Session BB8.3

2:00 PM BB8.3
THE INFLUENCE OF TEMPERATURE AND STRESS-STATE ON THE YOUNG'S MODULUS OF PLASMA-SPRAYED YTTRIA STABILIZED ZIRCONIA THERMAL BARRIER COATINGS. Frigyes Szuecs, Hans-Jörg Fecht, Technical University of Berlin, Dept of Materials Science and Engineering, GERMANY; Thomas Cosack, Joachim Bamberg, Christian Schwarminger, Daimler-Benz Aerospace, MTU Munich, GERMANY.

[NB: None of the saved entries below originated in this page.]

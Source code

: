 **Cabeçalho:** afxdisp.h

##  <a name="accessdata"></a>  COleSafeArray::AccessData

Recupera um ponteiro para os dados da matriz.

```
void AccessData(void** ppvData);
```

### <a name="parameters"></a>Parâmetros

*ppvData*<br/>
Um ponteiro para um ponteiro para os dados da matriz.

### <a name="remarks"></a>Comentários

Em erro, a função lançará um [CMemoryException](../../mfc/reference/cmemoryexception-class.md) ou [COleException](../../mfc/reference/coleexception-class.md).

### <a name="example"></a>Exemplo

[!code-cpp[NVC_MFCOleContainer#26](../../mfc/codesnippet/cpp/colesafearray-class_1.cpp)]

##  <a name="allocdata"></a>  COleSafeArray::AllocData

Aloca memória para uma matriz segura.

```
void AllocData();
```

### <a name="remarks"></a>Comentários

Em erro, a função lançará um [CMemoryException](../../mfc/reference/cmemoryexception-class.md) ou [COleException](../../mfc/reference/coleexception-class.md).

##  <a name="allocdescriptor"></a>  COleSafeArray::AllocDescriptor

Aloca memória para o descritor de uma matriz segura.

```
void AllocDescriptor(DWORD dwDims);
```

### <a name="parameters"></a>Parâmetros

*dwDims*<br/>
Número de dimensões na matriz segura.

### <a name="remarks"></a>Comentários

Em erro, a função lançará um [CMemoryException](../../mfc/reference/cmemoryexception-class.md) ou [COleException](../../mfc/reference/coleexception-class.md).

Thermal barrier coatings (TBC) become an important structural element in the design of modern flight and land-based gas turbine engines. Yttria stabilized zirconia is a common material for thermal barriers, because this material combines a low thermal conductivity with a relative high thermal expansion and fracture toughness. TBC's have to be highly strain tolerant in order to avoid delamination. It is reported in literature that thermal barrier coatings with superior lifetimes have a low apparent Young's modulus. The thermoelastic behavior of plasma-sprayed 8 wt$\%$ yttria stabilized zirconia thermal barrier coatings with an underlying low pressure plasma-sprayed M-CrAlY bond coat on superalloy substrates is analysed between room temperature and 1000$^{\circ}$C by dynamic three-point-bending experiments performed on freestanding and composite beams. The measurements on the composite beams are analysed concerning the apparent Young's modulus of the TBC using a composite beam deflection model, which also allows the calculation of inner stresses. The as-sprayed TBC has an apparent Young's modulus between 20 and 24 GPa. This strongly reduced stiffness compared to sintered zirconia is discussed in relation to the TBC defect structure. Above 700$^{\circ}$C an irreversible increase in apparent Young's modulus can be observed. Isothermal measurements at 1000$^{\circ}$C show a parabolic time law dependency. We explain this effect with a change in the defect structure due to surface diffusion. After heat treatments the apparent Young's modulus of freestanding zirconia coatings is nearly temperature independent. Zirconia coatings attached to a substrate show a different behavior: The apparent Young's modulus is now strongly temperature dependent, which can be explained by the influence of the stress-state on the elastic behavior. Compressive stresses arise on cooling as a result of relaxation of tensile stresses above 650$^{\circ}$C, when the bond coat becomes ductile. The observed stiffening can be explained by a reversible closure of microcracks under compressive stresses. The irreversible change in the defect structure of plasma-sprayed zirconia coatings has to be interpreted as a degradation phenomena and a life limiting factor. Whenever simulating the thermomechnical behavior of TBC composite systems time-dependent behavior as well as the observed eigenstress-dependency of the elastic properties has to be considered.